Three: There’s no argument that it helps… anything. Proponents have called it “a serious equality issue.” Perhaps, but again… that’s only if you are completely unaware of every single other thing that is happening in society. Would Venice ban children under 18… or are we to view the thinking here that somehow the long-term impacts would be educational, so the sign would read “Nude Venice: Fun for the Whole Family!”
Four: The idea that it’s a cultural statement is hooey. In an April 23 piece in the LA Times, the neighborhood council noted that Venice Beach was “founded and designed around the European culture of Venice, Italy” and that “topless sun bathing is commonplace throughout Europe, much of the rest of the world, and many places within the U.S.” But why stop at Italy? Let’s have the council vote for the sophisticated elegance of having mistresses as in France and to adopt the economy of Greece.
Five: This is the worst kind of nostalgia. Forty years ago, some Venice residents basked on the beach in the altogether. The LA Times reports that it brought media, creepy men in leisure suits with their cameras, and life guards struggled to bring people in from the surf who wore nothing the rescuers could hold on to. People say that revivals of burlesque shows are charming and quaint. Take sun, add beer, stir in groups of young men in their 20’s and 30’s… and I think the charm goes away and is replaced by something more akin to “Two and Half Men” if it had been produced for Spike by nine-year-olds.

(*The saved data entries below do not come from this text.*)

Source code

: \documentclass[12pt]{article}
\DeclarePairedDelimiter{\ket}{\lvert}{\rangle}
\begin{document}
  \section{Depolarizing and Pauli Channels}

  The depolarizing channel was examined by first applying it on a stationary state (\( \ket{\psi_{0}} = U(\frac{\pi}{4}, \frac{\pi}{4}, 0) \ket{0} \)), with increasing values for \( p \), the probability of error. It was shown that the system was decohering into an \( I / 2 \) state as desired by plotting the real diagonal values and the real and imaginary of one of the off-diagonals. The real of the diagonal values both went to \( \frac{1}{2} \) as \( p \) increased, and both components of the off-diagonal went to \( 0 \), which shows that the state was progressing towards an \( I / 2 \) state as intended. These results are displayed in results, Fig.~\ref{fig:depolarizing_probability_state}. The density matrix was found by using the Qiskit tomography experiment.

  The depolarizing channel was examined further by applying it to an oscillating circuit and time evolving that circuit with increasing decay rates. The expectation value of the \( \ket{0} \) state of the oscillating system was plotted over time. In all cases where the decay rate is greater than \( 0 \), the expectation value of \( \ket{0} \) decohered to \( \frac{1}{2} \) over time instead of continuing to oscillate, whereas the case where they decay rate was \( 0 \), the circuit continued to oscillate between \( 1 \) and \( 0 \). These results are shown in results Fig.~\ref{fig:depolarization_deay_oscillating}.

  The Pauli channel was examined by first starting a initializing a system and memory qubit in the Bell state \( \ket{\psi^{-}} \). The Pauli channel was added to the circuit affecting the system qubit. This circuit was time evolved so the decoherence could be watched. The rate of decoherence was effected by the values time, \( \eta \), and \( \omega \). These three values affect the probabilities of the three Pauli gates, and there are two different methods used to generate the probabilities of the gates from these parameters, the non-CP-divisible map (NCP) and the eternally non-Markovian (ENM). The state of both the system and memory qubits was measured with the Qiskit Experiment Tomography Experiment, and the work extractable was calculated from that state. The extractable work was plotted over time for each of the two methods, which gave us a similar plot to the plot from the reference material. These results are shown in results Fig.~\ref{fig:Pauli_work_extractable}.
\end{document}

Six: I think there’s a little bit of a denial in play, wherein women who would bare their breasts at a beach would achieve some sort of liberated and fair treatment and be recognized for a kind of social courage, rather than finding themselves objectified by observers who have no concern whatsoever for any thinking behind the women taking off their tops. That’s not right, it’s not us at our best, and it’s certainly not fair. But we’re talking about some serious rewriting of the code of male socialization here. Enter the name of “Mad Men” actress Christina Hendricks into your search engine and see how far male-dominated media has evolved since the “Playboy” era often represented in that series.

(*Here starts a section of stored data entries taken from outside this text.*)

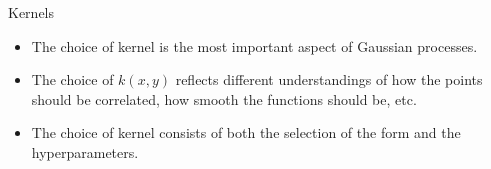 \documentclass[10pt]{beamer}
\begin{document}

\begin{frame}{Kernels}
  \begin{itemize}
  \item The choice of kernel is the most important aspect of Gaussian processes. 
  \item The choice of $k(x,y)$ reflects different understandings of how the points should be correlated, how smooth the functions should be, etc. 
  \item The choice of kernel consists of both the selection of the form and the hyperparameters. 
  \end{itemize}
  \begin{center}
  \end{center}
\end{frame}
\end{document}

Seven: Um, this is what the Venice Neighborhood Council has time to dwell on? I’m dying to hear the connection between assisting the homeless in Venice and nude sunbathing. On second thought, if there is any kind of connection I’d rather not hear it.
Eight, Nine, and Ten: I readily concede that Americans have some real hang-ups when it comes to their bodies and the sexualizing of something as simple as lying out in the sun and not wanting the silhouette of a swimming suit on your tan. But you don’t magically erase retro attitudes overnight, and we’re already suffering a huge crisis of civility in this country. Make a sandwich out of Rush Limbaugh, “fans” beating other fans into mental handicap at baseball games, the too often banal level of attack in partisan politics, the reduction of important and critical social agendas to memes with pictures on them, the expression of anger against injustice by means of burning buildings, the shouting on television “discussion” shows, the Neanderthal insistence on gun “rights” in the face of gun deaths… and you don’t have any argument for untethering the civility of clothing.
Thanks for the chuckle, Venice. Now, everybody, back to work.